The answer must be an exact transcription of every record.

# # # # # # #

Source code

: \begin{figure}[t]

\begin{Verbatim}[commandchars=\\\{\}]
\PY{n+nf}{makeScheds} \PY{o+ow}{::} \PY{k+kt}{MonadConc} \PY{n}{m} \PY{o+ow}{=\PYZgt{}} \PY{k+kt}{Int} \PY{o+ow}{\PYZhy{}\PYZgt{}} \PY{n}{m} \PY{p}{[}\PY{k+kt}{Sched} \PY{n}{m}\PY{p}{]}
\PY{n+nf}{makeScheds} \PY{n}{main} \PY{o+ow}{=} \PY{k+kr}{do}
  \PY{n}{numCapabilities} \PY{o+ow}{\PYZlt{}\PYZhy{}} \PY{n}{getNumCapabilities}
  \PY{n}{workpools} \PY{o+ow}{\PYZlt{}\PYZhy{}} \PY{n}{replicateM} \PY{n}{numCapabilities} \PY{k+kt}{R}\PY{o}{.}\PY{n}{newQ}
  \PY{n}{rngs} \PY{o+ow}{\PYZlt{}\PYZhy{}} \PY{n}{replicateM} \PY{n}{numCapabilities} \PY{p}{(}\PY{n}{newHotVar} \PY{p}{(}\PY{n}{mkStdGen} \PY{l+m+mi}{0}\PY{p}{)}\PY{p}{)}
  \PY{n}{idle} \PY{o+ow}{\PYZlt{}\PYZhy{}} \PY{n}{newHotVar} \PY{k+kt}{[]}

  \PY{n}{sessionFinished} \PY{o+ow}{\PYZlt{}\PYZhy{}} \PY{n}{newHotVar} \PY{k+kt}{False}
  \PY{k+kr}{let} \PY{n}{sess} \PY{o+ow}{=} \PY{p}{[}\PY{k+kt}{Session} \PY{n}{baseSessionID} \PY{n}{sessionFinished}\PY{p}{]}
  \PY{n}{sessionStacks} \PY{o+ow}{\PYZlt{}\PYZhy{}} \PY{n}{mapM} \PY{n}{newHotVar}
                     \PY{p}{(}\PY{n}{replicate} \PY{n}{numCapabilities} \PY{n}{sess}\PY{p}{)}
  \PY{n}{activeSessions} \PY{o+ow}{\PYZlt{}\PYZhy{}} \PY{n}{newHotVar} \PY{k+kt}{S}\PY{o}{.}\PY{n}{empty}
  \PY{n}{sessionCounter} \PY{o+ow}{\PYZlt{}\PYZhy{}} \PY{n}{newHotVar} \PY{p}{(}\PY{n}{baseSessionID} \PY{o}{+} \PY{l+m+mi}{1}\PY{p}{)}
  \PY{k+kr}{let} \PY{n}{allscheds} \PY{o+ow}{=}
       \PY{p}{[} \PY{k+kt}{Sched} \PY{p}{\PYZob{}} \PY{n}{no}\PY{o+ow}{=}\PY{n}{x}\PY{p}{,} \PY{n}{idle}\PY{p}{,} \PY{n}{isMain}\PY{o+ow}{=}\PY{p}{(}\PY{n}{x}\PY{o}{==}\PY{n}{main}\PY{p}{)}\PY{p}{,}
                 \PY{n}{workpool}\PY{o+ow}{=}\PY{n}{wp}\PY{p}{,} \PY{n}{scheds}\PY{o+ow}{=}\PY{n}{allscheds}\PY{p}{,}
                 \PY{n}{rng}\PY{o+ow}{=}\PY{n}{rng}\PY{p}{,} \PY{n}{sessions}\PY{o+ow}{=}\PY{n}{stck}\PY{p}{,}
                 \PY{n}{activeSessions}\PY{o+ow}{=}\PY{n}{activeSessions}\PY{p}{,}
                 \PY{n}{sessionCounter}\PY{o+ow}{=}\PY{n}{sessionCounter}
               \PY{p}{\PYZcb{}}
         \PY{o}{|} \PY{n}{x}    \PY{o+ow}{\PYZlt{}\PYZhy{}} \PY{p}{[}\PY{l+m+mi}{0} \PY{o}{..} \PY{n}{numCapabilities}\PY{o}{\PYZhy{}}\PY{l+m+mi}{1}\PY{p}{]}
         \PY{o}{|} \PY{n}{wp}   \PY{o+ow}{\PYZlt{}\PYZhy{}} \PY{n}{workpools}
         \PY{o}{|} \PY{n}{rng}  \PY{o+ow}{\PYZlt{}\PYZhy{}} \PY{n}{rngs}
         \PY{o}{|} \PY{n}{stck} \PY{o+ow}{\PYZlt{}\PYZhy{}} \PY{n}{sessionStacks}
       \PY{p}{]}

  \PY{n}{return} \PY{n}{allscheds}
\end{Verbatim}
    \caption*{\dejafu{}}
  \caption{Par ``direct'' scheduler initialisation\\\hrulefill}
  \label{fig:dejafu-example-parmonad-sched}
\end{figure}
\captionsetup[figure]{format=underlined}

# # # # # # #

— TASK RESULT —
Source code

: \begin{figure}[t]

\begin{Verbatim}[commandchars=\\\{\}]
\PY{n+nf}{makeScheds} \PY{o+ow}{::} \PY{k+kt}{MonadConc} \PY{n}{m} \PY{o+ow}{=\PYZgt{}} \PY{k+kt}{Int} \PY{o+ow}{\PYZhy{}\PYZgt{}} \PY{n}{m} \PY{p}{[}\PY{k+kt}{Sched} \PY{n}{m}\PY{p}{]}
\PY{n+nf}{makeScheds} \PY{n}{main} \PY{o+ow}{=} \PY{k+kr}{do}
  \PY{n}{numCapabilities} \PY{o+ow}{\PYZlt{}\PYZhy{}} \PY{n}{getNumCapabilities}
  \PY{n}{workpools} \PY{o+ow}{\PYZlt{}\PYZhy{}} \PY{n}{replicateM} \PY{n}{numCapabilities} \PY{k+kt}{R}\PY{o}{.}\PY{n}{newQ}
  \PY{n}{rngs} \PY{o+ow}{\PYZlt{}\PYZhy{}} \PY{n}{replicateM} \PY{n}{numCapabilities} \PY{p}{(}\PY{n}{newHotVar} \PY{p}{(}\PY{n}{mkStdGen} \PY{l+m+mi}{0}\PY{p}{)}\PY{p}{)}
  \PY{n}{idle} \PY{o+ow}{\PYZlt{}\PYZhy{}} \PY{n}{newHotVar} \PY{k+kt}{[]}

  \PY{n}{sessionFinished} \PY{o+ow}{\PYZlt{}\PYZhy{}} \PY{n}{newHotVar} \PY{k+kt}{False}
  \PY{k+kr}{let} \PY{n}{sess} \PY{o+ow}{=} \PY{p}{[}\PY{k+kt}{Session} \PY{n}{baseSessionID} \PY{n}{sessionFinished}\PY{p}{]}
  \PY{n}{sessionStacks} \PY{o+ow}{\PYZlt{}\PYZhy{}} \PY{n}{mapM} \PY{n}{newHotVar}
                     \PY{p}{(}\PY{n}{replicate} \PY{n}{numCapabilities} \PY{n}{sess}\PY{p}{)}
  \PY{n}{activeSessions} \PY{o+ow}{\PYZlt{}\PYZhy{}} \PY{n}{newHotVar} \PY{k+kt}{S}\PY{o}{.}\PY{n}{empty}
  \PY{n}{sessionCounter} \PY{o+ow}{\PYZlt{}\PYZhy{}} \PY{n}{newHotVar} \PY{p}{(}\PY{n}{baseSessionID} \PY{o}{+} \PY{l+m+mi}{1}\PY{p}{)}
  \PY{k+kr}{let} \PY{n}{allscheds} \PY{o+ow}{=}
       \PY{p}{[} \PY{k+kt}{Sched} \PY{p}{\PYZob{}} \PY{n}{no}\PY{o+ow}{=}\PY{n}{x}\PY{p}{,} \PY{n}{idle}\PY{p}{,} \PY{n}{isMain}\PY{o+ow}{=}\PY{p}{(}\PY{n}{x}\PY{o}{==}\PY{n}{main}\PY{p}{)}\PY{p}{,}
                 \PY{n}{workpool}\PY{o+ow}{=}\PY{n}{wp}\PY{p}{,} \PY{n}{scheds}\PY{o+ow}{=}\PY{n}{allscheds}\PY{p}{,}
                 \PY{n}{rng}\PY{o+ow}{=}\PY{n}{rng}\PY{p}{,} \PY{n}{sessions}\PY{o+ow}{=}\PY{n}{stck}\PY{p}{,}
                 \PY{n}{activeSessions}\PY{o+ow}{=}\PY{n}{activeSessions}\PY{p}{,}
                 \PY{n}{sessionCounter}\PY{o+ow}{=}\PY{n}{sessionCounter}
               \PY{p}{\PYZcb{}}
         \PY{o}{|} \PY{n}{x}    \PY{o+ow}{\PYZlt{}\PYZhy{}} \PY{p}{[}\PY{l+m+mi}{0} \PY{o}{..} \PY{n}{numCapabilities}\PY{o}{\PYZhy{}}\PY{l+m+mi}{1}\PY{p}{]}
         \PY{o}{|} \PY{n}{wp}   \PY{o+ow}{\PYZlt{}\PYZhy{}} \PY{n}{workpools}
         \PY{o}{|} \PY{n}{rng}  \PY{o+ow}{\PYZlt{}\PYZhy{}} \PY{n}{rngs}
         \PY{o}{|} \PY{n}{stck} \PY{o+ow}{\PYZlt{}\PYZhy{}} \PY{n}{sessionStacks}
       \PY{p}{]}

  \PY{n}{return} \PY{n}{allscheds}
\end{Verbatim}
    \caption*{\dejafu{}}
  \caption{Par ``direct'' scheduler initialisation\\\hrulefill}
  \label{fig:dejafu-example-parmonad-sched}
\end{figure}
\captionsetup[figure]{format=underlined}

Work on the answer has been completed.